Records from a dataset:
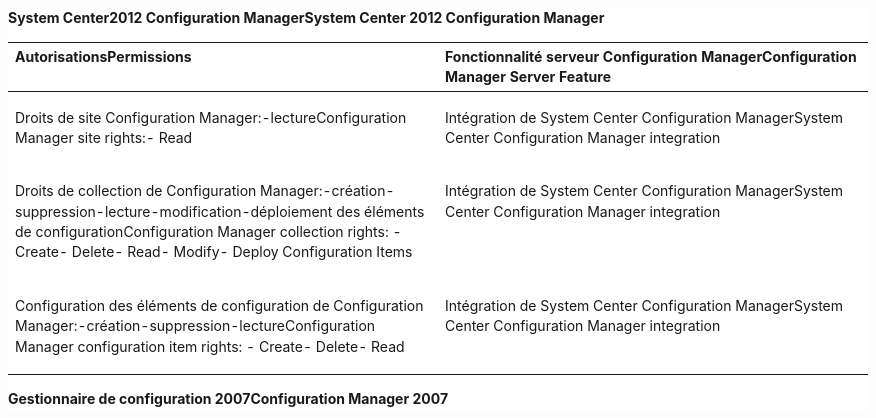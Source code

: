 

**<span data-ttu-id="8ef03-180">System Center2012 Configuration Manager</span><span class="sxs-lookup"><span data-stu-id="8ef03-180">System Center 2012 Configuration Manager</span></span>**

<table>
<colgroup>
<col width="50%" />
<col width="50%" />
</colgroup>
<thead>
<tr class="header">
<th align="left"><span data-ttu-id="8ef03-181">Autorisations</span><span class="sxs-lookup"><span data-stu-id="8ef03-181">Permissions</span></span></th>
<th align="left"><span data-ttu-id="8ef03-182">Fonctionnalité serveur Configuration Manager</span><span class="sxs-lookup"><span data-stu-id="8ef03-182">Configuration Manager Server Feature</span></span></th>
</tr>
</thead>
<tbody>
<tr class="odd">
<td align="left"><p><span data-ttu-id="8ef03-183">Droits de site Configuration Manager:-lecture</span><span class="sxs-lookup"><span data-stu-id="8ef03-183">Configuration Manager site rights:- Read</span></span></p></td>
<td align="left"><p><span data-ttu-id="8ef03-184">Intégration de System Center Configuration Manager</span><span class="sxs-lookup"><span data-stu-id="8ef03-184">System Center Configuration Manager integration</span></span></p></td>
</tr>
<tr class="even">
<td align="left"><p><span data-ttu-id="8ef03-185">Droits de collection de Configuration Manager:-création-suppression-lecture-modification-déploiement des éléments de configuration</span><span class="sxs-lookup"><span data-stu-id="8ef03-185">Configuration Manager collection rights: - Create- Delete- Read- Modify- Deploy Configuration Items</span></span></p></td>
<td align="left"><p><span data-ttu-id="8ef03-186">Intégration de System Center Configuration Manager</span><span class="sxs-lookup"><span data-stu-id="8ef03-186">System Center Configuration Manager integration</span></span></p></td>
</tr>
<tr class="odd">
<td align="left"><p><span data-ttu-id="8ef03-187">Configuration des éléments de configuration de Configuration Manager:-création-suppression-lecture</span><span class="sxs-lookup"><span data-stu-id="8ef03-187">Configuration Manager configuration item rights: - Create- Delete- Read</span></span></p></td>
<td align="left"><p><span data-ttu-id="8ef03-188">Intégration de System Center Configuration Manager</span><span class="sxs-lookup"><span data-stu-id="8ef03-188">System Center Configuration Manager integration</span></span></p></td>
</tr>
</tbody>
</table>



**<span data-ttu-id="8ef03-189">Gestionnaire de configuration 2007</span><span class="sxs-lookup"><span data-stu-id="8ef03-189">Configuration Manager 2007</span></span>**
...
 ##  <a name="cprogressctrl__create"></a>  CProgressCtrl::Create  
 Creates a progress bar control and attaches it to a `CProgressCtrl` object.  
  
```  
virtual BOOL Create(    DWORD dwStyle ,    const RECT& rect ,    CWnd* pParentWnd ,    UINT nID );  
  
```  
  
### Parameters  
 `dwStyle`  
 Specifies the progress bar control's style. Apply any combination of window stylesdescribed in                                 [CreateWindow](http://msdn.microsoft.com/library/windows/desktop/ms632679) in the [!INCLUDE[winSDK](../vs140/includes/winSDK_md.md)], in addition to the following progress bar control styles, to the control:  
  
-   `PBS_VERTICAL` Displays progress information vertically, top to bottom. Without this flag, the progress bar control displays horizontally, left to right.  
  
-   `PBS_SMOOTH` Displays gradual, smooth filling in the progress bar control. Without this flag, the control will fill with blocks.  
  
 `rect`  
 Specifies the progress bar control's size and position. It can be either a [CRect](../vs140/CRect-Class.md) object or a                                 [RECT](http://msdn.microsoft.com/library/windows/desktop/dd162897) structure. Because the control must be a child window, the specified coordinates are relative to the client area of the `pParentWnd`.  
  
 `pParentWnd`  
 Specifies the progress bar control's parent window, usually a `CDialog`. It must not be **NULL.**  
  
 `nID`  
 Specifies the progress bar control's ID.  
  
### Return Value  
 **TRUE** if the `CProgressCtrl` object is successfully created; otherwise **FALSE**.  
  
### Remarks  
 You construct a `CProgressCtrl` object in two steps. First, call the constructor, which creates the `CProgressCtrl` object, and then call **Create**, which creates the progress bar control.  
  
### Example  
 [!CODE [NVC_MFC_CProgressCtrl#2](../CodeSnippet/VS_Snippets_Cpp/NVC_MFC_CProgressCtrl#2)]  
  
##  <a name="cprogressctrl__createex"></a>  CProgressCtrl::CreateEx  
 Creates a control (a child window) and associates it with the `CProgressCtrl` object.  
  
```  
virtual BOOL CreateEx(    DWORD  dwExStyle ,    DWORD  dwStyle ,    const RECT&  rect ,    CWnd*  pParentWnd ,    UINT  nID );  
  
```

WORK TASK: Consider the entries above and return each line with the string "Without".

YOUR RESPONSE:
-   `PBS_VERTICAL` Displays progress information vertically, top to bottom. Without this flag, the progress bar control displays horizontally, left to right.  
-   `PBS_SMOOTH` Displays gradual, smooth filling in the progress bar control. Without this flag, the control will fill with blocks.  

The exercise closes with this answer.